Furthermore, the resulting increased quantity of content decreases our capacity for anger against any particular post. Combine this with the sheer volume of new content creators, and you’ll find that any outrage you can muster is spread across too much content and over too many people — our anger is spread thin by the curse of dimensionality. And so social media has created a media system absent of any self-regulating incentive structure.
But to bemoan influencers and their content isn’t really the point — this dynamic is not really the fault of any one person. The crux of the problem is that we’re ingesting information through mechanisms whose sole aim is not to convey information with high fidelity, but rather to make money by capturing your attention, and attention is captured best through strong emotion. Our objectives are unaligned: our knowledge constructs are built to hijack our brains, not to disseminate knowledge. So of course we can’t help that our culture becomes one where discord fueled by overzealous certainty is the norm.
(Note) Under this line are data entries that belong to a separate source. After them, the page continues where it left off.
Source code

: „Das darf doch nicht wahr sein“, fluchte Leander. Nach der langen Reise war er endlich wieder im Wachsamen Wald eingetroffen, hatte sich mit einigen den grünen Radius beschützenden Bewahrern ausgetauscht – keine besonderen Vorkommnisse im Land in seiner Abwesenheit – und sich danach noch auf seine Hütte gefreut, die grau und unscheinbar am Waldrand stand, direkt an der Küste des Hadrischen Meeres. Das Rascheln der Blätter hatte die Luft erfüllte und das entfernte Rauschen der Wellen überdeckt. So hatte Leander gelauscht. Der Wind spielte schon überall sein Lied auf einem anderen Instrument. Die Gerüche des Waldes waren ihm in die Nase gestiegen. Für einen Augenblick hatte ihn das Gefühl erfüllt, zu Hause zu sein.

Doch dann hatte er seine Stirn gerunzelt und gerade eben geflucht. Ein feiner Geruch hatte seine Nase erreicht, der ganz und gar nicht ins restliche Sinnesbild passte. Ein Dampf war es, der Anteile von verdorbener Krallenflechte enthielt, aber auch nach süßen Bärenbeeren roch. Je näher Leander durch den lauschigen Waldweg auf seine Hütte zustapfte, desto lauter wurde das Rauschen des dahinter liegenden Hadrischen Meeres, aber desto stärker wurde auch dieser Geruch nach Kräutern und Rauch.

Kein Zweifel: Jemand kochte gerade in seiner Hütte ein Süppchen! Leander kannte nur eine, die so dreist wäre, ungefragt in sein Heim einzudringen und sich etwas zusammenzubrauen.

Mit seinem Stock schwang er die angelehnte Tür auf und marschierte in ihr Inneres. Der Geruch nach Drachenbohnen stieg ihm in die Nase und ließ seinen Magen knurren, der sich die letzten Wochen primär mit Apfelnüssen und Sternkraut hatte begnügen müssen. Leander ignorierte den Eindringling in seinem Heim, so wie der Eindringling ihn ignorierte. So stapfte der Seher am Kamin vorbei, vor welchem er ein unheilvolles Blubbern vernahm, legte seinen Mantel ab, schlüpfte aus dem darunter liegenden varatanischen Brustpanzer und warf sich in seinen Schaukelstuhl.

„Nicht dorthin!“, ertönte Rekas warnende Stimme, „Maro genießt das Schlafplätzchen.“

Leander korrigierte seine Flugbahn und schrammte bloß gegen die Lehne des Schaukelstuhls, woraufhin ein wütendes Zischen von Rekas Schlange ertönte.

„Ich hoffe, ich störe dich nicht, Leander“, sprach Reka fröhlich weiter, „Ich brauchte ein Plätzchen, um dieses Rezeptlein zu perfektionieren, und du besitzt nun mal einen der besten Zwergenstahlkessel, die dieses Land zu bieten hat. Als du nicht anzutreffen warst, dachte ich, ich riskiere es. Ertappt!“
Of course, this would be fine if this cycle of stupidity would restrict itself to social media. But unfortunately, with amplification comes power/influence.
What can we do?
I don’t know. I used to think we should be more zealous about what we believe, as Bertrand Russell once suggested:
"Perhaps we shall have to realise that scepticism and intellectual individualism are luxuries which in our tragic age must be forgone, and if intelligence is to be effective, it will have to be combined with a moral fervour which it usually possessed in the past but now usually lacks.”
- Bertrand Russell
But the problem is that when you’re wrong, you lose trust, and one of the scariest things that can happen is when society starts mistrusting the wrong people. Moreover, this solution seems particularly egregious in today’s circumstances — must we all become influencers? Perhaps — the issue is that the system itself is broken, after all. Attention is the currency of modern systems, so if you don’t optimize to capture the attention of others, someone else will. Competition is efficient.
That said, I have some hope that we’ll become inoculated against poor quality information over time, the same way we collectively learned that we don’t actually swallow 8 spiders a night in our sleep and that we probably shouldn’t believe everything we read on the internet. The question, though, is this: will this happen on a short enough timescale that our world will actually self-correct, or are we doomed to reach a new steady state where we can’t even introspectively talk about fake news without the whole discussion itself being co-opted by overconfident demagogues?